Below are the records. List every line holding the word "server".

◆ **Raw data**:
--- START ---
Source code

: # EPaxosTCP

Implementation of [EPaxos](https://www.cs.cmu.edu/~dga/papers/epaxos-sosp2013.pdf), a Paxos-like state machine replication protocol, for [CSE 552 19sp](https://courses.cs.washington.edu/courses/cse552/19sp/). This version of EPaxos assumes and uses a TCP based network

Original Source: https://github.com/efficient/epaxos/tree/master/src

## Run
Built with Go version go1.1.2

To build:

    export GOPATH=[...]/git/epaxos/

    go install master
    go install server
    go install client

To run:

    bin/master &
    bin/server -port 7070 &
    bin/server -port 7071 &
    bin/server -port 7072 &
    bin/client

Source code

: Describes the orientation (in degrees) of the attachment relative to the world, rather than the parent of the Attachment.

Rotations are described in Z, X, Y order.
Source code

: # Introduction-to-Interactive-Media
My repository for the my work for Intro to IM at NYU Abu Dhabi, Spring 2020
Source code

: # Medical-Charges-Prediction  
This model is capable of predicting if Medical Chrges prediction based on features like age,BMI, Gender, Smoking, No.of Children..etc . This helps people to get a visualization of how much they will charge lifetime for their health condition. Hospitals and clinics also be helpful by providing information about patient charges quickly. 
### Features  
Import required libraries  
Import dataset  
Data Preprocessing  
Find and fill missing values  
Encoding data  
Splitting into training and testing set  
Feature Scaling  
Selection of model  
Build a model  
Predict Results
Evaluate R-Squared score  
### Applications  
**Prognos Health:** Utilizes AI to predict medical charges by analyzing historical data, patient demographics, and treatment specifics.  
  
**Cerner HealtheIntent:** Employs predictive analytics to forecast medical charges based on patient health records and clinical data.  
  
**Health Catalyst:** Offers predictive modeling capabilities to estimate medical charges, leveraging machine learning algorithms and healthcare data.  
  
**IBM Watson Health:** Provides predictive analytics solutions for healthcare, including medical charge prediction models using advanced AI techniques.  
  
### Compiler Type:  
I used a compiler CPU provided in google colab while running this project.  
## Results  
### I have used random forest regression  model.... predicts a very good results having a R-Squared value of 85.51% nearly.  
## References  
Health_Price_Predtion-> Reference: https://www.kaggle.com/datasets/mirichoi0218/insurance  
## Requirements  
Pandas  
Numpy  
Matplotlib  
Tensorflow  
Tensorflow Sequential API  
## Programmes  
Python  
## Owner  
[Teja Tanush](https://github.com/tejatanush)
--- END ---
◆ **Result below**:
    go install server
    bin/server -port 7070 &
    bin/server -port 7071 &
    bin/server -port 7072 &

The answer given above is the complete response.